* Data to examine
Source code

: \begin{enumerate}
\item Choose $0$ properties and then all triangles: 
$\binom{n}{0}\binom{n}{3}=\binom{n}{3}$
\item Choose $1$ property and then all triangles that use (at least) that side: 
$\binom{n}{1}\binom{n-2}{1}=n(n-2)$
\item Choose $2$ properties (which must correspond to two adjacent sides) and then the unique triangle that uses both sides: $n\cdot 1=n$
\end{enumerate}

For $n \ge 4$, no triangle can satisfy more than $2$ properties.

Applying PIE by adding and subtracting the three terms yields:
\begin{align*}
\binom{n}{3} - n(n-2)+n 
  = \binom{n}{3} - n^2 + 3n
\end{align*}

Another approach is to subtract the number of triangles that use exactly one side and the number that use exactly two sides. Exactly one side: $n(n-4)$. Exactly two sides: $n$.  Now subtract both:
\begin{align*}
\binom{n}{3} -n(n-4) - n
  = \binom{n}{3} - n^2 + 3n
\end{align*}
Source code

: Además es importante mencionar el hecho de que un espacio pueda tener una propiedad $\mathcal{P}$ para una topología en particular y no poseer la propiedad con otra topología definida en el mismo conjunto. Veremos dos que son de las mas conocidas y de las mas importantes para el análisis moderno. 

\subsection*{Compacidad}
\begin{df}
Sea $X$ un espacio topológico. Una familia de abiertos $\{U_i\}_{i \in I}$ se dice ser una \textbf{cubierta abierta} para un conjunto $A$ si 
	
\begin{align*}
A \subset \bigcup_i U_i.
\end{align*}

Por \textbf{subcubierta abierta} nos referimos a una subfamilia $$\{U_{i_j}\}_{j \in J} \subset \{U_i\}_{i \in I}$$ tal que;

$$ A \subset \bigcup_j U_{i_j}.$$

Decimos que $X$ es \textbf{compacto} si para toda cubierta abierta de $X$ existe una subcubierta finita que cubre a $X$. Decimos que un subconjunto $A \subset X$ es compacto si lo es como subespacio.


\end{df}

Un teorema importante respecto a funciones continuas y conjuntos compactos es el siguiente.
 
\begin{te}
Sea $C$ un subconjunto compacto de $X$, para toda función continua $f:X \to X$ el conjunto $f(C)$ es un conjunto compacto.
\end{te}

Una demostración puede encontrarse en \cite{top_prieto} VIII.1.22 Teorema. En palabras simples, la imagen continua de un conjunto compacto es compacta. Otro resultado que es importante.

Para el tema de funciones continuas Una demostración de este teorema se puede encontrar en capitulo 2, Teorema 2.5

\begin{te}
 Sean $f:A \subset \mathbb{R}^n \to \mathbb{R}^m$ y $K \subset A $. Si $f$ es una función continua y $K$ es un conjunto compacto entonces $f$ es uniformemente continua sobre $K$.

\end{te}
---
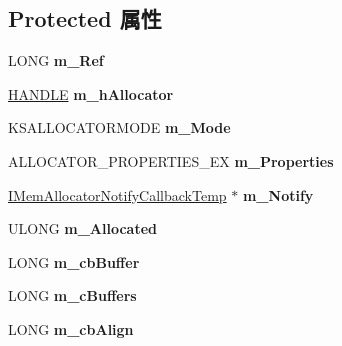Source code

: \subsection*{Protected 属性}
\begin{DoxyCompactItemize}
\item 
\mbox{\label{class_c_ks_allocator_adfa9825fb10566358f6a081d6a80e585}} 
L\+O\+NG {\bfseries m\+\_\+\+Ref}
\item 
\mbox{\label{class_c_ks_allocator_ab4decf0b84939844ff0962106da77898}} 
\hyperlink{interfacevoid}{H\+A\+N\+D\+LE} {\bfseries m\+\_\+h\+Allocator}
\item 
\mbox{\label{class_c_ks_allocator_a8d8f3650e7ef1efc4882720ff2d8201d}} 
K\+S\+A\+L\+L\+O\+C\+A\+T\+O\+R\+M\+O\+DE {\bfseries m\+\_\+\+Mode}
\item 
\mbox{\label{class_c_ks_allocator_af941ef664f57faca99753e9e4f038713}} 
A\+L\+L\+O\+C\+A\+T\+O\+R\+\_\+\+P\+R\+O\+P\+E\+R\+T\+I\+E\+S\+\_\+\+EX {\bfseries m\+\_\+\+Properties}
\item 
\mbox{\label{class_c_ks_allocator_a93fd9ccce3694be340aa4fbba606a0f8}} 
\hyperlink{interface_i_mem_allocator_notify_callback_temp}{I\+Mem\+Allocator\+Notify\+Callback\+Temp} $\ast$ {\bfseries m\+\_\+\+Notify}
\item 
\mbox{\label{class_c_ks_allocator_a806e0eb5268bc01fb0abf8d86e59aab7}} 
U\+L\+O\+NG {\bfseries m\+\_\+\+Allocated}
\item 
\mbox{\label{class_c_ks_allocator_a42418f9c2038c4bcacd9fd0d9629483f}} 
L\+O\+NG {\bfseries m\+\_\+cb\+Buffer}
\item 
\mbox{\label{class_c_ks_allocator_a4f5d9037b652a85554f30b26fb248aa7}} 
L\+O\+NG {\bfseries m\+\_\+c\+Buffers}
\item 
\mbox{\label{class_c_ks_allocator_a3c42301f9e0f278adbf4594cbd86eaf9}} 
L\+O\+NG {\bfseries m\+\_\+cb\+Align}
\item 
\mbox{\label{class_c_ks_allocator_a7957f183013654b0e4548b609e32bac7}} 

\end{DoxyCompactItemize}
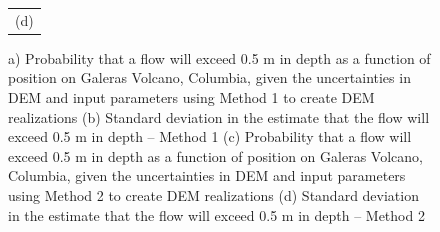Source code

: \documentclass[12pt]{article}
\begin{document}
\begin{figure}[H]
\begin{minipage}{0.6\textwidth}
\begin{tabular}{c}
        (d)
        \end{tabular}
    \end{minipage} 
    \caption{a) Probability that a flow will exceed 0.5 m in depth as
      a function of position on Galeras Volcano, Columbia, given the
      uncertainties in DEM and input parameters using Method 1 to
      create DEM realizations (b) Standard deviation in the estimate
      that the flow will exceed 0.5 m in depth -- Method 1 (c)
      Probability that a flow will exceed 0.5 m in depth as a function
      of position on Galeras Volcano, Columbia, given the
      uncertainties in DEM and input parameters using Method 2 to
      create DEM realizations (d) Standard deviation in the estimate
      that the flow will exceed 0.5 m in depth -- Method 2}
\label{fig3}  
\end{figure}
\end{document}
==
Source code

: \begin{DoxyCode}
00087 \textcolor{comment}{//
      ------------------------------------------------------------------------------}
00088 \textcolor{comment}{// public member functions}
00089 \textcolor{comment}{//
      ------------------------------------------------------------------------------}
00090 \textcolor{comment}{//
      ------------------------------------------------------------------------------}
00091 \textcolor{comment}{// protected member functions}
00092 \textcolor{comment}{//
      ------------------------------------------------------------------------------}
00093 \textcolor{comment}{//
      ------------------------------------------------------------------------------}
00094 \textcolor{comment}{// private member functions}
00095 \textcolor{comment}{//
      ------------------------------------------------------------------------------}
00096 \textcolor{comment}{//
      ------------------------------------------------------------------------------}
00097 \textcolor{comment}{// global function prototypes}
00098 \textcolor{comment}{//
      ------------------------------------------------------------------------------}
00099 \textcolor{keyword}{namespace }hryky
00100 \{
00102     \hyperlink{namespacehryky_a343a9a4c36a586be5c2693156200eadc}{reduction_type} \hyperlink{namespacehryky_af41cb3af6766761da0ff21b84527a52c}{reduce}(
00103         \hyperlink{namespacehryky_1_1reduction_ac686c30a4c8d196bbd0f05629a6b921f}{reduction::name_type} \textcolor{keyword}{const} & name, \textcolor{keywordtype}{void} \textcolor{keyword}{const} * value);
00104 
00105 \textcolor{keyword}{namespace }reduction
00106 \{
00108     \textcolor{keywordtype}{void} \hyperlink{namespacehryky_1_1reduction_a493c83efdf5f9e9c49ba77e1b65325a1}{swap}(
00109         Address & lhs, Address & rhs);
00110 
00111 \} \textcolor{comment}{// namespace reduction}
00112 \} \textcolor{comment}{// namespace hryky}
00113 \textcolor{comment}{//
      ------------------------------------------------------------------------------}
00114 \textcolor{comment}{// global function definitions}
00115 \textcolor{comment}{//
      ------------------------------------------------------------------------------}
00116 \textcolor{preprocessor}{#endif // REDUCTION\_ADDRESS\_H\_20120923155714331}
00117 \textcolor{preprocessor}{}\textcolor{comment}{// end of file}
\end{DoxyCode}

* Requirement
The answer must consist of every line from the listing above that includes the word "parameters".

* Finished exercise
      uncertainties in DEM and input parameters using Method 1 to
      uncertainties in DEM and input parameters using Method 2 to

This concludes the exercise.